Gilly Szego (4 September 1932 – 20 March 2023), sometimes written Gilly Seago, was a British artist. She was the sister of Pamela Roscow, who was a member of the Newmanry.

She trained at Byam Shaw School of Art from 1948 until 1952.

In 1951 she married Holwell Bender, but they later divorced. Together they painted the Television Pavilion Mural, at the Southbank Centre for the Festival of Britain.

In 1956 she met Hungarian refugee John Szego, whom she married and had two children with. He was responsible for making many of the frames and stands for her work. His arrival in London, having escaped Hungary during the Hungarian Revolution of 1956 was the influence for many of Szego's paintings depicting human rights abuses and conflict. They were married until his death in 2013.

In 1968 her painting The Red Skirt was chosen by the Royal Academy of Arts to be exhibited at the Royal Academy Summer Exhibition. In 1969 her work was again chosen to be entered into the summer exhibition, this time showing an oil painting titled Putney Bridge.

In 1970 she was commissioned by Vic Feather to produce an exhibition at Congress House, the headquarters of the Trades Union Congress, in London, where she showed Propellers.

For the St Martin-in-the-Fields refugee action programme in 1972, she showed Mother and Child, as part of efforts to raise awareness of the plight of refugees.

In 1974 she held further exhibitions at the Mall Galleries, the Loggia Gallery as a member of the Free Painters & Sculptors, where Underground Series was first shown.

The Smee Summer Gallery, which Seago owned and ran, published Poems by Primo: Norfolk Life in Verse by Hilda Prime in 1980, which was also illustrated by Seago.
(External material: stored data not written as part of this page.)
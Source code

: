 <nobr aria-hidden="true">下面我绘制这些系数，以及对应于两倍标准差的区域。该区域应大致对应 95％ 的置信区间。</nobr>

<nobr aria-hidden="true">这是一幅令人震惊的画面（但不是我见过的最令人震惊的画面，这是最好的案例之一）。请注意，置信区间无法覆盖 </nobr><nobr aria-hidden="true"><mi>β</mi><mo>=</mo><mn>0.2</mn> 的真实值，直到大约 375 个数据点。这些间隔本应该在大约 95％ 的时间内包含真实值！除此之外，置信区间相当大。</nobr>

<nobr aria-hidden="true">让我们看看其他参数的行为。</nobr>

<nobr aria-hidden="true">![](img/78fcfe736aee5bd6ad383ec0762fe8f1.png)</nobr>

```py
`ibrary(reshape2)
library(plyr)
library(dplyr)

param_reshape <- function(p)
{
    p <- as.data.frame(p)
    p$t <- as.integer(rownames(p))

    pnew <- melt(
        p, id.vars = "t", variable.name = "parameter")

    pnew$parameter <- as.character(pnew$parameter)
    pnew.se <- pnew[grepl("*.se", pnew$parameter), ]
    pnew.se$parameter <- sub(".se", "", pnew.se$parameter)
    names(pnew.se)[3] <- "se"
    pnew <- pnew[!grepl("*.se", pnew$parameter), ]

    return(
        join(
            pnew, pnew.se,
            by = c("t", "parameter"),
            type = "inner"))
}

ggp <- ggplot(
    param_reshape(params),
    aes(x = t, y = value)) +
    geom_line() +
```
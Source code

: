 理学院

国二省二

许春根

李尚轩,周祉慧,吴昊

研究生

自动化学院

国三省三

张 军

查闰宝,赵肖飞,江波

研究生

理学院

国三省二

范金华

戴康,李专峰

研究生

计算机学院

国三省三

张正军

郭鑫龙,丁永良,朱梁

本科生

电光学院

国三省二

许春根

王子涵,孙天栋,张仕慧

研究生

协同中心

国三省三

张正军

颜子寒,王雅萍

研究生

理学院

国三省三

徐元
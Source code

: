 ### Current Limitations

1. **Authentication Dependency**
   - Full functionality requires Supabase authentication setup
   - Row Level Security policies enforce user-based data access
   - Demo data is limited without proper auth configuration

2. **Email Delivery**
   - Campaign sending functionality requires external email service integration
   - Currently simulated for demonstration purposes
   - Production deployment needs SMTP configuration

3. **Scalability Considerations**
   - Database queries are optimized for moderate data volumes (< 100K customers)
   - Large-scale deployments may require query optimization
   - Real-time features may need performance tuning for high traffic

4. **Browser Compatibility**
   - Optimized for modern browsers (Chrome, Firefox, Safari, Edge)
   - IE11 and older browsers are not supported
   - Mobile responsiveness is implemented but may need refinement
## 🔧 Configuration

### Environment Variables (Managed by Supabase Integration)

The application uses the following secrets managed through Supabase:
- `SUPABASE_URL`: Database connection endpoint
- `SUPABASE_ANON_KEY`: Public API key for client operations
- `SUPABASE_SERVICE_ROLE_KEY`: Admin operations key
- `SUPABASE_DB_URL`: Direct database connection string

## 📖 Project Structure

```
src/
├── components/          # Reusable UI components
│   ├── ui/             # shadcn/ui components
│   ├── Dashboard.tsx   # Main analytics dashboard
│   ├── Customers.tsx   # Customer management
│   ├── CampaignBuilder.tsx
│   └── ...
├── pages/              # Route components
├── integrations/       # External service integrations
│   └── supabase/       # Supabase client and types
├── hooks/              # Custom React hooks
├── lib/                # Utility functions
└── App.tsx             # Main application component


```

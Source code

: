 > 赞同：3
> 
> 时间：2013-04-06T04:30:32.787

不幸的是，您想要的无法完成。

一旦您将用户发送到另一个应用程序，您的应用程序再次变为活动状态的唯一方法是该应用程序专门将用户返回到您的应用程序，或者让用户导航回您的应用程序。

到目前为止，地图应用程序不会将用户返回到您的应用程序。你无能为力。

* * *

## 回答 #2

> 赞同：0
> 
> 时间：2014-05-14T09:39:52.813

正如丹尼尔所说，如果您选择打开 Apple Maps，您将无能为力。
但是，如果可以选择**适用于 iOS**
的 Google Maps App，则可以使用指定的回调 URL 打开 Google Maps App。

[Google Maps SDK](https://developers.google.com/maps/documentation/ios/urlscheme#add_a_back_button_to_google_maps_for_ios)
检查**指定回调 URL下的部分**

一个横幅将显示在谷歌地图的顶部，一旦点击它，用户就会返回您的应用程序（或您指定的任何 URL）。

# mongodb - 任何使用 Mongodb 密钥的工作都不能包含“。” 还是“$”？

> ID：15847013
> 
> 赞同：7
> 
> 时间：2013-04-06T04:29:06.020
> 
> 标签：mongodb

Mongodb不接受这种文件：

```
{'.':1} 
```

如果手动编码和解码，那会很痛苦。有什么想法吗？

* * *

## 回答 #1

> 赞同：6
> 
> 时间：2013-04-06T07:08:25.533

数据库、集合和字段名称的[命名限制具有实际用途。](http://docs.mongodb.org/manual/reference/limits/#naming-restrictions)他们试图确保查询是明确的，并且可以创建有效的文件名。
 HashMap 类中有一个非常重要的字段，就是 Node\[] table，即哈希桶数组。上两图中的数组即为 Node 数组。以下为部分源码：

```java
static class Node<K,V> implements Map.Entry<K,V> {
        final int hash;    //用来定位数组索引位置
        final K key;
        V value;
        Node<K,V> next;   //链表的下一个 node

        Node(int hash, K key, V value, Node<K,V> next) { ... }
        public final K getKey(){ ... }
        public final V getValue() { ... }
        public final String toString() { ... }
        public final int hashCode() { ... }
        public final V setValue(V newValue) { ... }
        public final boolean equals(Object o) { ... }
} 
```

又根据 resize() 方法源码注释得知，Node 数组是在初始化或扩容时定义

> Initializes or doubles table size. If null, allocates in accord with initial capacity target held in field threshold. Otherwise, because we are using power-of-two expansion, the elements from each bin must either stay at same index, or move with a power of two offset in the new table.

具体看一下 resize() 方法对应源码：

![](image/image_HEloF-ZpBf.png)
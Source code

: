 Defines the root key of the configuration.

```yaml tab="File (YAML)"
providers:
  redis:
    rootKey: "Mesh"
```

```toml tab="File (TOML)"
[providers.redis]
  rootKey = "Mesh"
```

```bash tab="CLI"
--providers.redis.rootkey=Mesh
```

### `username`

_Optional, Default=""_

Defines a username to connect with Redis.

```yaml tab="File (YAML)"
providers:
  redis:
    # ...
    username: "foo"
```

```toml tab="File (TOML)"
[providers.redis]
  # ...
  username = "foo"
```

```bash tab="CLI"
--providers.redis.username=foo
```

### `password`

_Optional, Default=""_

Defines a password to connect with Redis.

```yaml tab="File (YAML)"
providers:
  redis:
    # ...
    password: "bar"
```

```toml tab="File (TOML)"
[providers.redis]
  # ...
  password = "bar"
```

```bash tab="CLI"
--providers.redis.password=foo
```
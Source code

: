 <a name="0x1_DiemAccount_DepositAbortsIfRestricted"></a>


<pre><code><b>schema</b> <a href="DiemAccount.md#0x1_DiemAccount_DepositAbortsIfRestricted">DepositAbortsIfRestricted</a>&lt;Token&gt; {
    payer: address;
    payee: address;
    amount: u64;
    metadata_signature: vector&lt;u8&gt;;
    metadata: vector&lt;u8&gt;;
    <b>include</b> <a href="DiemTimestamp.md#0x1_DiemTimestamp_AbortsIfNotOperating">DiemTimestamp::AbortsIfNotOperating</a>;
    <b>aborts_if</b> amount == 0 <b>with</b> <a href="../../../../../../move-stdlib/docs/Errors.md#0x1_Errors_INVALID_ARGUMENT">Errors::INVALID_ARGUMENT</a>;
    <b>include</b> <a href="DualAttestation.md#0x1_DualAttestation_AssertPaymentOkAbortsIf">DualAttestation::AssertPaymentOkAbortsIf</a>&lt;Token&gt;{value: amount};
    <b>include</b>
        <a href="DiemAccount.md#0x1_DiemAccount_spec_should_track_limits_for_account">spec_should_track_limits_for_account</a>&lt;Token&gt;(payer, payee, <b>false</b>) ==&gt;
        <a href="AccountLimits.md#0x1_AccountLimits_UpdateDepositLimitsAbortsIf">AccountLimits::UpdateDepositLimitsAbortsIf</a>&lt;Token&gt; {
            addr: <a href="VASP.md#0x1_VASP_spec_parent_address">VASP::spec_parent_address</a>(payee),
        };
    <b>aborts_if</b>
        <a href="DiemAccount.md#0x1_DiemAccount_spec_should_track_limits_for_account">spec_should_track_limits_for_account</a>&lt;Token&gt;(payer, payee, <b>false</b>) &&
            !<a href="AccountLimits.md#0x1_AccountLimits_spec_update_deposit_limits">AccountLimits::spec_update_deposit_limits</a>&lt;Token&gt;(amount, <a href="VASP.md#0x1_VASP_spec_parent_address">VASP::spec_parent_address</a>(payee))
In 1982 she showed Man Woman, an exhibition exploring gender and its fluidity, at the Mall Galleries in London.

In September 2016 she showed Opposites: Conflict and the Human Mind at the Edmund Gallery in Bury St Edmunds, where she now lives.

A retrospective exhibition of her work took place at Protein Studios in Shoreditch, London in December 2017. In response to this exhibit she took part in a short documentary and published a book covering the exhibit in detail.

On 20 March 2023 she died peacefully at Lister Hospital, at the age of 90, surrounded by her family.